# Input data:
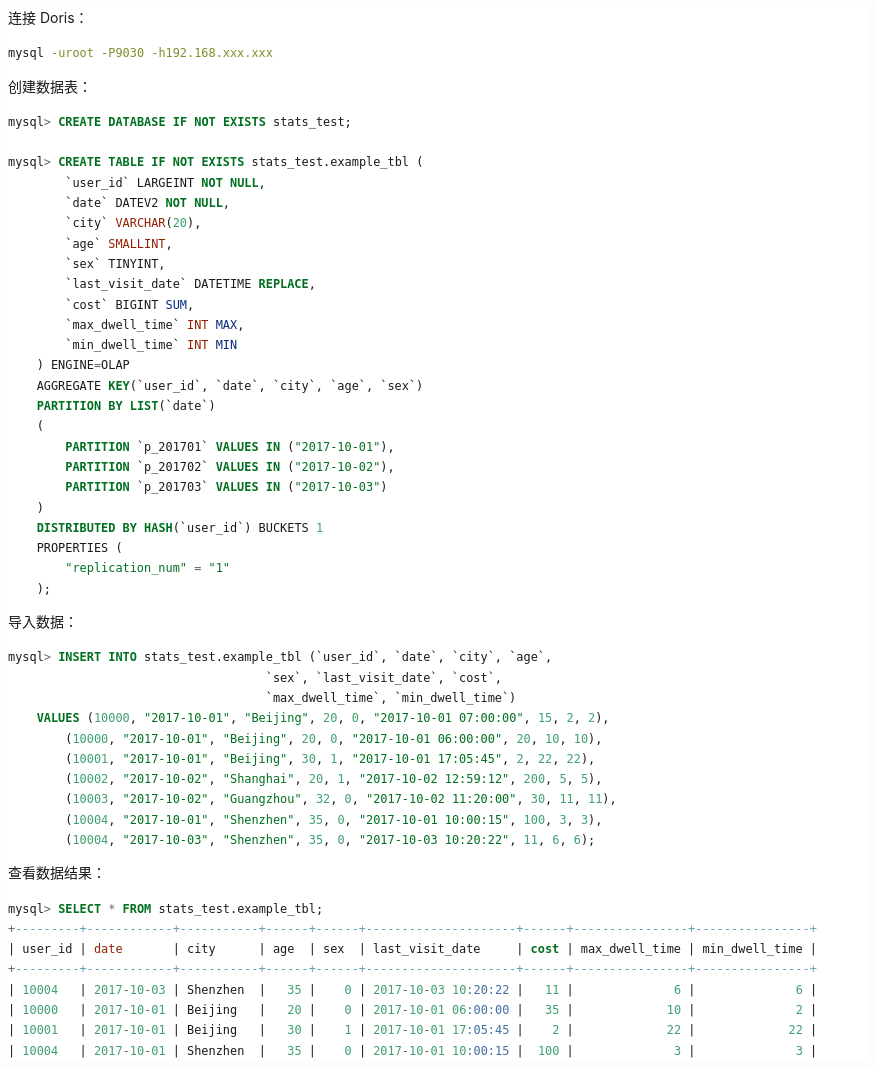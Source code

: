 连接 Doris：

```Bash
mysql -uroot -P9030 -h192.168.xxx.xxx
```

创建数据表：

```SQL
mysql> CREATE DATABASE IF NOT EXISTS stats_test;

mysql> CREATE TABLE IF NOT EXISTS stats_test.example_tbl (
        `user_id` LARGEINT NOT NULL,
        `date` DATEV2 NOT NULL,
        `city` VARCHAR(20),
        `age` SMALLINT,
        `sex` TINYINT,
        `last_visit_date` DATETIME REPLACE,
        `cost` BIGINT SUM,
        `max_dwell_time` INT MAX,
        `min_dwell_time` INT MIN
    ) ENGINE=OLAP
    AGGREGATE KEY(`user_id`, `date`, `city`, `age`, `sex`)
    PARTITION BY LIST(`date`)
    (
        PARTITION `p_201701` VALUES IN ("2017-10-01"),
        PARTITION `p_201702` VALUES IN ("2017-10-02"),
        PARTITION `p_201703` VALUES IN ("2017-10-03")
    )
    DISTRIBUTED BY HASH(`user_id`) BUCKETS 1
    PROPERTIES (
        "replication_num" = "1"
    );
```

导入数据：

```SQL
mysql> INSERT INTO stats_test.example_tbl (`user_id`, `date`, `city`, `age`,
                                    `sex`, `last_visit_date`, `cost`,
                                    `max_dwell_time`, `min_dwell_time`)
    VALUES (10000, "2017-10-01", "Beijing", 20, 0, "2017-10-01 07:00:00", 15, 2, 2),
        (10000, "2017-10-01", "Beijing", 20, 0, "2017-10-01 06:00:00", 20, 10, 10),
        (10001, "2017-10-01", "Beijing", 30, 1, "2017-10-01 17:05:45", 2, 22, 22),
        (10002, "2017-10-02", "Shanghai", 20, 1, "2017-10-02 12:59:12", 200, 5, 5),
        (10003, "2017-10-02", "Guangzhou", 32, 0, "2017-10-02 11:20:00", 30, 11, 11),
        (10004, "2017-10-01", "Shenzhen", 35, 0, "2017-10-01 10:00:15", 100, 3, 3),
        (10004, "2017-10-03", "Shenzhen", 35, 0, "2017-10-03 10:20:22", 11, 6, 6);
```

查看数据结果：

```SQL
mysql> SELECT * FROM stats_test.example_tbl;
+---------+------------+-----------+------+------+---------------------+------+----------------+----------------+
| user_id | date       | city      | age  | sex  | last_visit_date     | cost | max_dwell_time | min_dwell_time |
+---------+------------+-----------+------+------+---------------------+------+----------------+----------------+
| 10004   | 2017-10-03 | Shenzhen  |   35 |    0 | 2017-10-03 10:20:22 |   11 |              6 |              6 |
| 10000   | 2017-10-01 | Beijing   |   20 |    0 | 2017-10-01 06:00:00 |   35 |             10 |              2 |
| 10001   | 2017-10-01 | Beijing   |   30 |    1 | 2017-10-01 17:05:45 |    2 |             22 |             22 |
| 10004   | 2017-10-01 | Shenzhen  |   35 |    0 | 2017-10-01 10:00:15 |  100 |              3 |              3 |
```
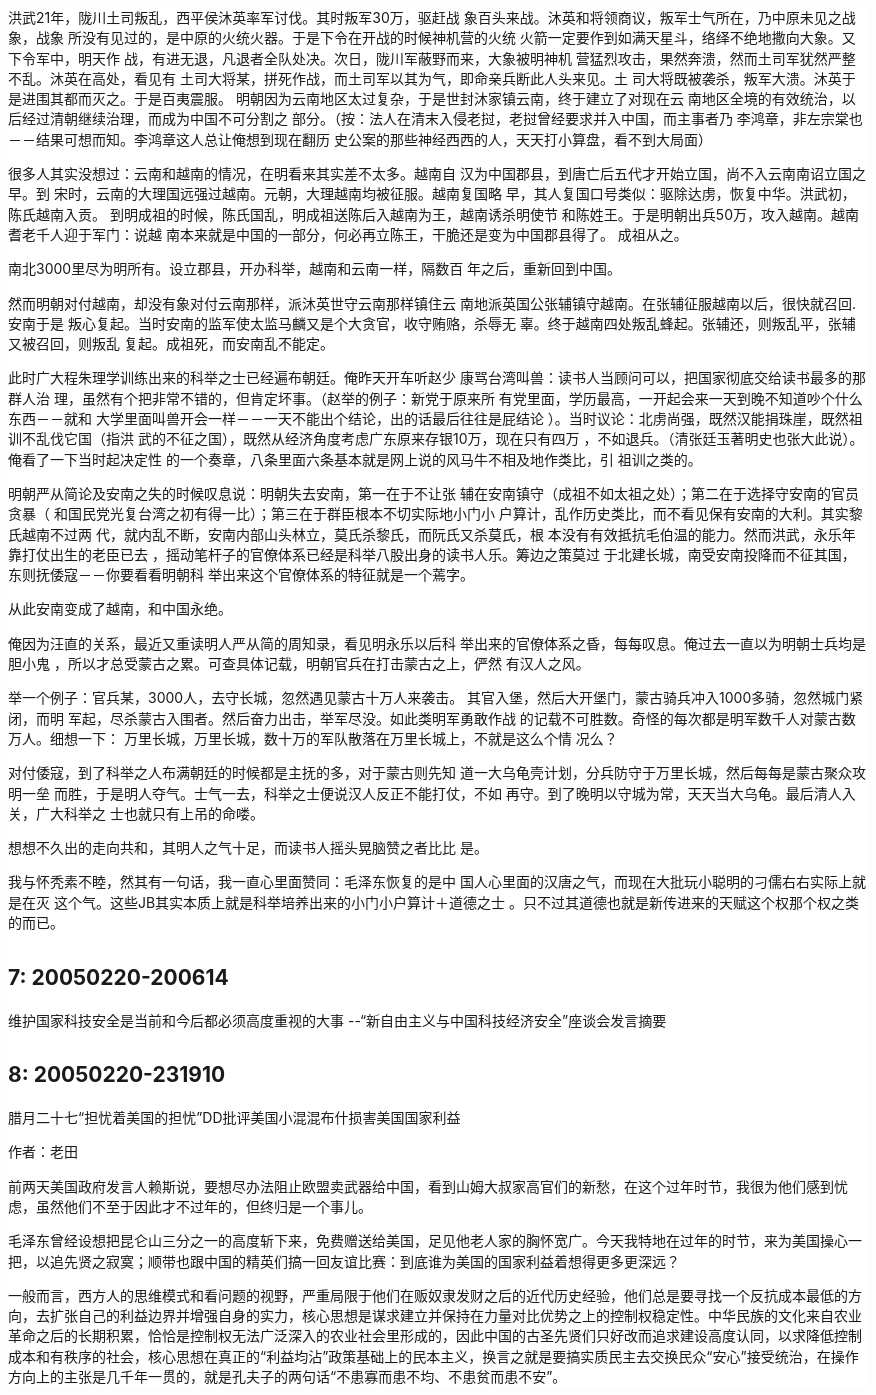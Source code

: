 洪武21年，陇川土司叛乱，西平侯沐英率军讨伐。其时叛军30万，驱赶战 象百头来战。沐英和将领商议，叛军士气所在，乃中原未见之战象，战象 所没有见过的，是中原的火统火器。于是下令在开战的时候神机营的火统 火箭一定要作到如满天星斗，络绎不绝地撒向大象。又下令军中，明天作 战，有进无退，凡退者全队处决。次日，陇川军蔽野而来，大象被明神机 营猛烈攻击，果然奔溃，然而土司军犹然严整不乱。沐英在高处，看见有 土司大将某，拼死作战，而土司军以其为气，即命亲兵断此人头来见。土 司大将既被袭杀，叛军大溃。沐英于是进围其都而灭之。于是百夷震服。 明朝因为云南地区太过复杂，于是世封沐家镇云南，终于建立了对现在云 南地区全境的有效统治，以后经过清朝继续治理，而成为中国不可分割之 部分。（按：法人在清末入侵老挝，老挝曾经要求并入中国，而主事者乃 李鸿章，非左宗棠也－－结果可想而知。李鸿章这人总让俺想到现在翻历 史公案的那些神经西西的人，天天打小算盘，看不到大局面） 

很多人其实没想过：云南和越南的情况，在明看来其实差不太多。越南自 汉为中国郡县，到唐亡后五代才开始立国，尚不入云南南诏立国之早。到 宋时，云南的大理国远强过越南。元朝，大理越南均被征服。越南复国略 早，其人复国口号类似：驱除达虏，恢复中华。洪武初，陈氏越南入贡。 到明成祖的时候，陈氏国乱，明成祖送陈后入越南为王，越南诱杀明使节 和陈姓王。于是明朝出兵50万，攻入越南。越南耆老千人迎于军门：说越 南本来就是中国的一部分，何必再立陈王，干脆还是变为中国郡县得了。 成祖从之。 

南北3000里尽为明所有。设立郡县，开办科举，越南和云南一样，隔数百 年之后，重新回到中国。 

然而明朝对付越南，却没有象对付云南那样，派沐英世守云南那样镇住云 南地派英国公张辅镇守越南。在张辅征服越南以后，很快就召回.安南于是 叛心复起。当时安南的监军使太监马麟又是个大贪官，收守贿赂，杀辱无 辜。终于越南四处叛乱蜂起。张辅还，则叛乱平，张辅又被召回，则叛乱 复起。成祖死，而安南乱不能定。 

此时广大程朱理学训练出来的科举之士已经遍布朝廷。俺昨天开车听赵少 康骂台湾叫兽：读书人当顾问可以，把国家彻底交给读书最多的那群人治 理，虽然有个把非常不错的，但肯定坏事。（赵举的例子：新党于原来所 有党里面，学历最高，一开起会来一天到晚不知道吵个什么东西－－就和 大学里面叫兽开会一样－－一天不能出个结论，出的话最后往往是屁结论 ）。当时议论：北虏尚强，既然汉能捐珠崖，既然祖训不乱伐它国（指洪 武的不征之国），既然从经济角度考虑广东原来存银10万，现在只有四万 ，不如退兵。（清张廷玉著明史也张大此说）。俺看了一下当时起决定性 的一个奏章，八条里面六条基本就是网上说的风马牛不相及地作类比，引 祖训之类的。 

明朝严从简论及安南之失的时候叹息说：明朝失去安南，第一在于不让张 辅在安南镇守（成祖不如太祖之处）；第二在于选择守安南的官员贪暴（ 和国民党光复台湾之初有得一比）；第三在于群臣根本不切实际地小门小 户算计，乱作历史类比，而不看见保有安南的大利。其实黎氏越南不过两 代，就内乱不断，安南内部山头林立，莫氏杀黎氏，而阮氏又杀莫氏，根 本没有有效抵抗毛伯温的能力。然而洪武，永乐年靠打仗出生的老臣已去 ，摇动笔杆子的官僚体系已经是科举八股出身的读书人乐。筹边之策莫过 于北建长城，南受安南投降而不征其国，东则抚倭寇－－你要看看明朝科 举出来这个官僚体系的特征就是一个蔫字。 

从此安南变成了越南，和中国永绝。 

俺因为汪直的关系，最近又重读明人严从简的周知录，看见明永乐以后科 举出来的官僚体系之昏，每每叹息。俺过去一直以为明朝士兵均是胆小鬼 ，所以才总受蒙古之累。可查具体记载，明朝官兵在打击蒙古之上，俨然 有汉人之风。 

举一个例子：官兵某，3000人，去守长城，忽然遇见蒙古十万人来袭击。 其官入堡，然后大开堡门，蒙古骑兵冲入1000多骑，忽然城门紧闭，而明 军起，尽杀蒙古入围者。然后奋力出击，举军尽没。如此类明军勇敢作战 的记载不可胜数。奇怪的每次都是明军数千人对蒙古数万人。细想一下： 万里长城，万里长城，数十万的军队散落在万里长城上，不就是这么个情 况么？ 

对付倭寇，到了科举之人布满朝廷的时候都是主抚的多，对于蒙古则先知 道一大乌龟壳计划，分兵防守于万里长城，然后每每是蒙古聚众攻明一垒 而胜，于是明人夺气。士气一去，科举之士便说汉人反正不能打仗，不如 再守。到了晚明以守城为常，天天当大乌龟。最后清人入关，广大科举之 士也就只有上吊的命喽。 

想想不久出的走向共和，其明人之气十足，而读书人摇头晃脑赞之者比比 是。 

我与怀秃素不睦，然其有一句话，我一直心里面赞同：毛泽东恢复的是中 国人心里面的汉唐之气，而现在大批玩小聪明的刁儒右右实际上就是在灭 这个气。这些JB其实本质上就是科举培养出来的小门小户算计＋道德之士 。只不过其道德也就是新传进来的天赋这个权那个权之类的而已。

## 7: 20050220-200614

维护国家科技安全是当前和今后都必须高度重视的大事     --“新自由主义与中国科技经济安全”座谈会发言摘要

## 8: 20050220-231910

腊月二十七“担忧着美国的担忧”DD批评美国小混混布什损害美国国家利益 

作者：老田 

前两天美国政府发言人赖斯说，要想尽办法阻止欧盟卖武器给中国，看到山姆大叔家高官们的新愁，在这个过年时节，我很为他们感到忧虑，虽然他们不至于因此才不过年的，但终归是一个事儿。 

毛泽东曾经设想把昆仑山三分之一的高度斩下来，免费赠送给美国，足见他老人家的胸怀宽广。今天我特地在过年的时节，来为美国操心一把，以追先贤之寂寞；顺带也跟中国的精英们搞一回友谊比赛：到底谁为美国的国家利益着想得更多更深远？ 

一般而言，西方人的思维模式和看问题的视野，严重局限于他们在贩奴隶发财之后的近代历史经验，他们总是要寻找一个反抗成本最低的方向，去扩张自己的利益边界并增强自身的实力，核心思想是谋求建立并保持在力量对比优势之上的控制权稳定性。中华民族的文化来自农业革命之后的长期积累，恰恰是控制权无法广泛深入的农业社会里形成的，因此中国的古圣先贤们只好改而追求建设高度认同，以求降低控制成本和有秩序的社会，核心思想在真正的“利益均沾”政策基础上的民本主义，换言之就是要搞实质民主去交换民众“安心”接受统治，在操作方向上的主张是几千年一贯的，就是孔夫子的两句话“不患寡而患不均、不患贫而患不安”。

# Task statement:
Using the data above, tally each line that has the string "EXISTS" and report only the sum.

# Response area:
2